Dollar store dominance is a trend that is playing out in Canada as well. Dollarama’s same-store sales, a key measure of retail success, jumped 6.1 per cent in its second quarter over the same period last year. The company’s Toronto-listed shares hit an all-time high earlier this month.

Meanwhile, Canada’s oldest department store brand saw its same-store sales shrink 1.3 per cent. Hudson's Bay Company also reported a net loss of $201 million as it fends off an activist investor threatening to remove its directors unless they remedy HBC’s lacklustre performance.

Marketing and brand expert Tony Chapman said the trend is a troubling one for those who cherish a vibrant in-person shopping experience. He worries the changing mix of retail outlets will spell trouble, on Main Street and at the mall, as more prestigious brands scramble to shrink the physical footprints.

“You realize what is filling that vacuum isn’t the kind of stores that we like to see,” he told CTV News Channel on Wednesday. “They’re stores like convenience stores and dollar stores.”

Montreal-based Dollarama has amassed over 1,000 locations, and has a presence in every Canadian province. Chapman said the success of the dollar store segment is unsavory, but completely understandable in his view.

“What the dollar store has done so beautifully is create what I like to call the affordable treasure hunt.
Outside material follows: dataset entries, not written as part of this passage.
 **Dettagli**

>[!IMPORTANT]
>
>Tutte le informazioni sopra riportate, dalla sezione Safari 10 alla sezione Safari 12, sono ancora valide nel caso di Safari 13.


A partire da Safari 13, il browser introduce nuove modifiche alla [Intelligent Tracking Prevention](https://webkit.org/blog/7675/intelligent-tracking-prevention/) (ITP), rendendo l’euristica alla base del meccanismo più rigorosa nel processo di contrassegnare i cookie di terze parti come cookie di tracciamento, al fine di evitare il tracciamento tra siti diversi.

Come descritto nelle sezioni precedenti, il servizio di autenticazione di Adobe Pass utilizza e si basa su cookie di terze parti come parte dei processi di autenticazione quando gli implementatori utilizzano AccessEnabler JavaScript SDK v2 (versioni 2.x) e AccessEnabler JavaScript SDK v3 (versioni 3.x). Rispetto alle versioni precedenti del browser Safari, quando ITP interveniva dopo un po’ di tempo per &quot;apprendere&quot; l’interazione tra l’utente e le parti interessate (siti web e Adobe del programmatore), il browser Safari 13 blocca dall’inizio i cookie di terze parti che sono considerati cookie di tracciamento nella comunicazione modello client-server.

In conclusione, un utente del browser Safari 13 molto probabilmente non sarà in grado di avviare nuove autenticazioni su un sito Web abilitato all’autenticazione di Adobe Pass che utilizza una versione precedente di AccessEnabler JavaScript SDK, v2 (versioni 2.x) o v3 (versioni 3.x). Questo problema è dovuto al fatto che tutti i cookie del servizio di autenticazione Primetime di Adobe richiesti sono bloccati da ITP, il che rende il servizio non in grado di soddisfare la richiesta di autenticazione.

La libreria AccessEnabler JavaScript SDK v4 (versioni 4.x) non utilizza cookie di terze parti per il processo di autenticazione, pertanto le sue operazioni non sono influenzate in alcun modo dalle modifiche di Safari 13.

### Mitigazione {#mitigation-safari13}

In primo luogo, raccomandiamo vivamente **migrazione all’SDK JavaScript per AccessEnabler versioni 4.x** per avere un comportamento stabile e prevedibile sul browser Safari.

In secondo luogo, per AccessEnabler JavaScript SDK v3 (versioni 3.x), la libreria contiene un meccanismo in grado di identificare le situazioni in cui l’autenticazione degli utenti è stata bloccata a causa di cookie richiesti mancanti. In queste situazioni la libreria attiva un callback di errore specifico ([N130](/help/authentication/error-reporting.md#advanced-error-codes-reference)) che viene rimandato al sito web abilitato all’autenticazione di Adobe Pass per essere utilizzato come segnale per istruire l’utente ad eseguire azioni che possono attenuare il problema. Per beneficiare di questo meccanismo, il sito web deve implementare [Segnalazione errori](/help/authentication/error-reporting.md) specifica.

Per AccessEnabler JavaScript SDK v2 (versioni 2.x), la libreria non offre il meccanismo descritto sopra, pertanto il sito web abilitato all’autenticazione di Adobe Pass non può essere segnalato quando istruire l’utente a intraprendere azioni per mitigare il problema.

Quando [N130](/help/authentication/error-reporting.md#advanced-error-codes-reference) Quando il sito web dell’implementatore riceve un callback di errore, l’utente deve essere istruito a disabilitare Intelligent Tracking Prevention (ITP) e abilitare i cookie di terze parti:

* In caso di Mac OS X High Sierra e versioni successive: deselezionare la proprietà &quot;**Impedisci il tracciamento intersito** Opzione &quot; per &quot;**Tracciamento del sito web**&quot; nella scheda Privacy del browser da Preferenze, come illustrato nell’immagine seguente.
I can arm my kid with $5, or I can go in there with $20, knowing that I’m going to get lots of great treasures,” he said. “There is a sense of excitement, where with Walmart I’m buying stuff that is just cheap.”

IHL cites a number of factors, including a disconnect between U.S. wages and inflation, mounting debt loads, and a shrinking middle class to support its findings.

“We really see growth in stores mostly mirroring what is going on with the incomes of consumers, more discounters, less mid-range or luxury,” wrote study authors Lee Holman and Greg Buzek. “With 50 per cent of the households having trouble keeping up with inflation, this makes perfect sense.”